WHAT IS EXPECTED: Without leaving anything out, print every line of the data.

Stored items
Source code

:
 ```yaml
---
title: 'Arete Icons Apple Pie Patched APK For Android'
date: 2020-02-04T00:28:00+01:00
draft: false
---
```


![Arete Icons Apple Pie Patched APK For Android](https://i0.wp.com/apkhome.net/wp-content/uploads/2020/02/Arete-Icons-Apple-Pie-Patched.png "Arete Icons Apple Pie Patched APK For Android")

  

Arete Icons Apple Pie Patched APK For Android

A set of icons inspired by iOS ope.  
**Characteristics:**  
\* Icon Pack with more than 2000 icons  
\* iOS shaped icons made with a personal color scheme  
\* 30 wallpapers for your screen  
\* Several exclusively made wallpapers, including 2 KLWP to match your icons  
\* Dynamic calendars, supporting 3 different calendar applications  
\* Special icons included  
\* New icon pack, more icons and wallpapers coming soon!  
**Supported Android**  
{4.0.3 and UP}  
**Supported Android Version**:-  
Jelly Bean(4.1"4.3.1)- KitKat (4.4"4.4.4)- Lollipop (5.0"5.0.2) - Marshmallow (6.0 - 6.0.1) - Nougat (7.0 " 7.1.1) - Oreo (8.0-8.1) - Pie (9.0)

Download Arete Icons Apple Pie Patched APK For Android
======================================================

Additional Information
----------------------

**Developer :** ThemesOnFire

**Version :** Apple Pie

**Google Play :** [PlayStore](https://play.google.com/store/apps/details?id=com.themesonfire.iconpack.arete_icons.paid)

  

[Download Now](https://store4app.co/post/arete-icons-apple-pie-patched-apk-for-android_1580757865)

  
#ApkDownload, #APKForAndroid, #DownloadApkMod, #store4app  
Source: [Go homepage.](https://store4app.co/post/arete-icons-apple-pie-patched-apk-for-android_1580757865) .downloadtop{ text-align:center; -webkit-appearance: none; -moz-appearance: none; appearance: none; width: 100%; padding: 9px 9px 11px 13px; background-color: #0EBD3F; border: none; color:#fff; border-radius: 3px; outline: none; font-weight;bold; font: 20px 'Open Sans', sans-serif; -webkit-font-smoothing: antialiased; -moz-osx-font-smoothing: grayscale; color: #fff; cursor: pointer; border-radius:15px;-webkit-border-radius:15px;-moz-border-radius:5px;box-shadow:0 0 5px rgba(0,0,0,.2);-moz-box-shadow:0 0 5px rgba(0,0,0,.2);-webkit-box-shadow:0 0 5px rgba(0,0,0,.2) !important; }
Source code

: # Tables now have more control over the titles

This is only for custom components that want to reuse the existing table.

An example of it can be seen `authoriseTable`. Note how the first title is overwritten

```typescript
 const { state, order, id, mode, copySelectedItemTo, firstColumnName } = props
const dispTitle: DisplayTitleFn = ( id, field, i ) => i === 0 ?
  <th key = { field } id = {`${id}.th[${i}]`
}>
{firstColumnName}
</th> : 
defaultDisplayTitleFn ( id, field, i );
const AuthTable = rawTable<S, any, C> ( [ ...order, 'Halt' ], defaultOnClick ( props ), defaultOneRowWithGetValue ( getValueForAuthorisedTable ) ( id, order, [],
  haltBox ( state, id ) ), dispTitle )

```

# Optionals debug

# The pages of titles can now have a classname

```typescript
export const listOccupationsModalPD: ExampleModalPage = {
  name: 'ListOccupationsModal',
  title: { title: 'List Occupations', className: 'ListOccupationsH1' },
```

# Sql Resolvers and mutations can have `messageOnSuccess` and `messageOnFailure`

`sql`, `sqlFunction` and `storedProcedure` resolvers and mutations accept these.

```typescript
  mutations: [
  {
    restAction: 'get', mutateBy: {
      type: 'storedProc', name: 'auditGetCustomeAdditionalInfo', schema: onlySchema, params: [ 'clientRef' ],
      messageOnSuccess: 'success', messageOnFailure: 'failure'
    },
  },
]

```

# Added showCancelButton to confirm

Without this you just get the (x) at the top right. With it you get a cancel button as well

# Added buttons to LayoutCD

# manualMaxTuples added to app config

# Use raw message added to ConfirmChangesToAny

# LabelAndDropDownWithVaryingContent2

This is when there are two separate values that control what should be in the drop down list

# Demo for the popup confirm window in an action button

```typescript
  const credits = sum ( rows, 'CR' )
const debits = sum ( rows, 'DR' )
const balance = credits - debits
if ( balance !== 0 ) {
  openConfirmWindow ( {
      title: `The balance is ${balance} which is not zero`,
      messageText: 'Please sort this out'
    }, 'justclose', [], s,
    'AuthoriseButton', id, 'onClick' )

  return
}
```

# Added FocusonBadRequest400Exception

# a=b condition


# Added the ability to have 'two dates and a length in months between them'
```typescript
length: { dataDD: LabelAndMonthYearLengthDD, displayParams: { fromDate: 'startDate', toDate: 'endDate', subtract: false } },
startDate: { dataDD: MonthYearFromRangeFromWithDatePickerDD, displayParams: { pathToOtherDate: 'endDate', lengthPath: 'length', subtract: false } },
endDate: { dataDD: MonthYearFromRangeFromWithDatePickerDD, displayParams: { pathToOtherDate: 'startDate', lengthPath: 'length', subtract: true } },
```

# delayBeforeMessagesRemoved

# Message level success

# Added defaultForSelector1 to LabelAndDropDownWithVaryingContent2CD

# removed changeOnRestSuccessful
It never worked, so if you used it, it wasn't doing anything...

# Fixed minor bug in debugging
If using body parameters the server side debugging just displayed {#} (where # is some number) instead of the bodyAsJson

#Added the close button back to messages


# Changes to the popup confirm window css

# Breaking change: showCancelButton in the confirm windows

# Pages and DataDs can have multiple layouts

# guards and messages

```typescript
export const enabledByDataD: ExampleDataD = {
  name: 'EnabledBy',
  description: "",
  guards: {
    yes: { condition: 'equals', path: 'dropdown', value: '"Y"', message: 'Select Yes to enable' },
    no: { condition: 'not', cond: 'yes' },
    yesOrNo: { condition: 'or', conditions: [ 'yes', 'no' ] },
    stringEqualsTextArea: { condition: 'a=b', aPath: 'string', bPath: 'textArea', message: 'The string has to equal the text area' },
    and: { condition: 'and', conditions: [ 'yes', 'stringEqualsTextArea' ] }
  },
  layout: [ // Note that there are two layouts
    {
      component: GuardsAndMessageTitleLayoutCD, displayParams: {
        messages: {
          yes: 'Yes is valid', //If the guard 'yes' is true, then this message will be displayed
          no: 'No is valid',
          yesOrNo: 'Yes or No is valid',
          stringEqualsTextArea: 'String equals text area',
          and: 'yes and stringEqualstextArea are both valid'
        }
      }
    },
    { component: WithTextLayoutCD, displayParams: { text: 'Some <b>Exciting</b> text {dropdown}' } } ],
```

WRITTEN RESPONSE:
Source code

:
 ```yaml
---
title: 'Arete Icons Apple Pie Patched APK For Android'
date: 2020-02-04T00:28:00+01:00
draft: false
---
```


![Arete Icons Apple Pie Patched APK For Android](https://i0.wp.com/apkhome.net/wp-content/uploads/2020/02/Arete-Icons-Apple-Pie-Patched.png "Arete Icons Apple Pie Patched APK For Android")

  

Arete Icons Apple Pie Patched APK For Android

A set of icons inspired by iOS ope.  
**Characteristics:**  
\* Icon Pack with more than 2000 icons  
\* iOS shaped icons made with a personal color scheme  
\* 30 wallpapers for your screen  
\* Several exclusively made wallpapers, including 2 KLWP to match your icons  
\* Dynamic calendars, supporting 3 different calendar applications  
\* Special icons included  
\* New icon pack, more icons and wallpapers coming soon!  
**Supported Android**  
{4.0.3 and UP}  
**Supported Android Version**:-  
Jelly Bean(4.1"4.3.1)- KitKat (4.4"4.4.4)- Lollipop (5.0"5.0.2) - Marshmallow (6.0 - 6.0.1) - Nougat (7.0 " 7.1.1) - Oreo (8.0-8.1) - Pie (9.0)

Download Arete Icons Apple Pie Patched APK For Android
======================================================

Additional Information
----------------------

**Developer :** ThemesOnFire

**Version :** Apple Pie

**Google Play :** [PlayStore](https://play.google.com/store/apps/details?id=com.themesonfire.iconpack.arete_icons.paid)

  

[Download Now](https://store4app.co/post/arete-icons-apple-pie-patched-apk-for-android_1580757865)

  
#ApkDownload, #APKForAndroid, #DownloadApkMod, #store4app  
Source: [Go homepage.](https://store4app.co/post/arete-icons-apple-pie-patched-apk-for-android_1580757865) .downloadtop{ text-align:center; -webkit-appearance: none; -moz-appearance: none; appearance: none; width: 100%; padding: 9px 9px 11px 13px; background-color: #0EBD3F; border: none; color:#fff; border-radius: 3px; outline: none; font-weight;bold; font: 20px 'Open Sans', sans-serif; -webkit-font-smoothing: antialiased; -moz-osx-font-smoothing: grayscale; color: #fff; cursor: pointer; border-radius:15px;-webkit-border-radius:15px;-moz-border-radius:5px;box-shadow:0 0 5px rgba(0,0,0,.2);-moz-box-shadow:0 0 5px rgba(0,0,0,.2);-webkit-box-shadow:0 0 5px rgba(0,0,0,.2) !important; }
Source code

: # Tables now have more control over the titles

This is only for custom components that want to reuse the existing table.

An example of it can be seen `authoriseTable`. Note how the first title is overwritten

```typescript
 const { state, order, id, mode, copySelectedItemTo, firstColumnName } = props
const dispTitle: DisplayTitleFn = ( id, field, i ) => i === 0 ?
  <th key = { field } id = {`${id}.th[${i}]`
}>
{firstColumnName}
</th> : 
defaultDisplayTitleFn ( id, field, i );
const AuthTable = rawTable<S, any, C> ( [ ...order, 'Halt' ], defaultOnClick ( props ), defaultOneRowWithGetValue ( getValueForAuthorisedTable ) ( id, order, [],
  haltBox ( state, id ) ), dispTitle )

```

# Optionals debug

# The pages of titles can now have a classname

```typescript
export const listOccupationsModalPD: ExampleModalPage = {
  name: 'ListOccupationsModal',
  title: { title: 'List Occupations', className: 'ListOccupationsH1' },
```

# Sql Resolvers and mutations can have `messageOnSuccess` and `messageOnFailure`

`sql`, `sqlFunction` and `storedProcedure` resolvers and mutations accept these.

```typescript
  mutations: [
  {
    restAction: 'get', mutateBy: {
      type: 'storedProc', name: 'auditGetCustomeAdditionalInfo', schema: onlySchema, params: [ 'clientRef' ],
      messageOnSuccess: 'success', messageOnFailure: 'failure'
    },
  },
]

```

# Added showCancelButton to confirm

Without this you just get the (x) at the top right. With it you get a cancel button as well

# Added buttons to LayoutCD

# manualMaxTuples added to app config

# Use raw message added to ConfirmChangesToAny

# LabelAndDropDownWithVaryingContent2

This is when there are two separate values that control what should be in the drop down list

# Demo for the popup confirm window in an action button

```typescript
  const credits = sum ( rows, 'CR' )
const debits = sum ( rows, 'DR' )
const balance = credits - debits
if ( balance !== 0 ) {
  openConfirmWindow ( {
      title: `The balance is ${balance} which is not zero`,
      messageText: 'Please sort this out'
    }, 'justclose', [], s,
    'AuthoriseButton', id, 'onClick' )

  return
}
```

# Added FocusonBadRequest400Exception

# a=b condition


# Added the ability to have 'two dates and a length in months between them'
```typescript
length: { dataDD: LabelAndMonthYearLengthDD, displayParams: { fromDate: 'startDate', toDate: 'endDate', subtract: false } },
startDate: { dataDD: MonthYearFromRangeFromWithDatePickerDD, displayParams: { pathToOtherDate: 'endDate', lengthPath: 'length', subtract: false } },
endDate: { dataDD: MonthYearFromRangeFromWithDatePickerDD, displayParams: { pathToOtherDate: 'startDate', lengthPath: 'length', subtract: true } },
```

# delayBeforeMessagesRemoved

# Message level success

# Added defaultForSelector1 to LabelAndDropDownWithVaryingContent2CD

# removed changeOnRestSuccessful
It never worked, so if you used it, it wasn't doing anything...

# Fixed minor bug in debugging
If using body parameters the server side debugging just displayed {#} (where # is some number) instead of the bodyAsJson

#Added the close button back to messages


# Changes to the popup confirm window css

# Breaking change: showCancelButton in the confirm windows

# Pages and DataDs can have multiple layouts

# guards and messages

```typescript
export const enabledByDataD: ExampleDataD = {
  name: 'EnabledBy',
  description: "",
  guards: {
    yes: { condition: 'equals', path: 'dropdown', value: '"Y"', message: 'Select Yes to enable' },
    no: { condition: 'not', cond: 'yes' },
    yesOrNo: { condition: 'or', conditions: [ 'yes', 'no' ] },
    stringEqualsTextArea: { condition: 'a=b', aPath: 'string', bPath: 'textArea', message: 'The string has to equal the text area' },
    and: { condition: 'and', conditions: [ 'yes', 'stringEqualsTextArea' ] }
  },
  layout: [ // Note that there are two layouts
    {
      component: GuardsAndMessageTitleLayoutCD, displayParams: {
        messages: {
          yes: 'Yes is valid', //If the guard 'yes' is true, then this message will be displayed
          no: 'No is valid',
          yesOrNo: 'Yes or No is valid',
          stringEqualsTextArea: 'String equals text area',
          and: 'yes and stringEqualstextArea are both valid'
        }
      }
    },
    { component: WithTextLayoutCD, displayParams: { text: 'Some <b>Exciting</b> text {dropdown}' } } ],
```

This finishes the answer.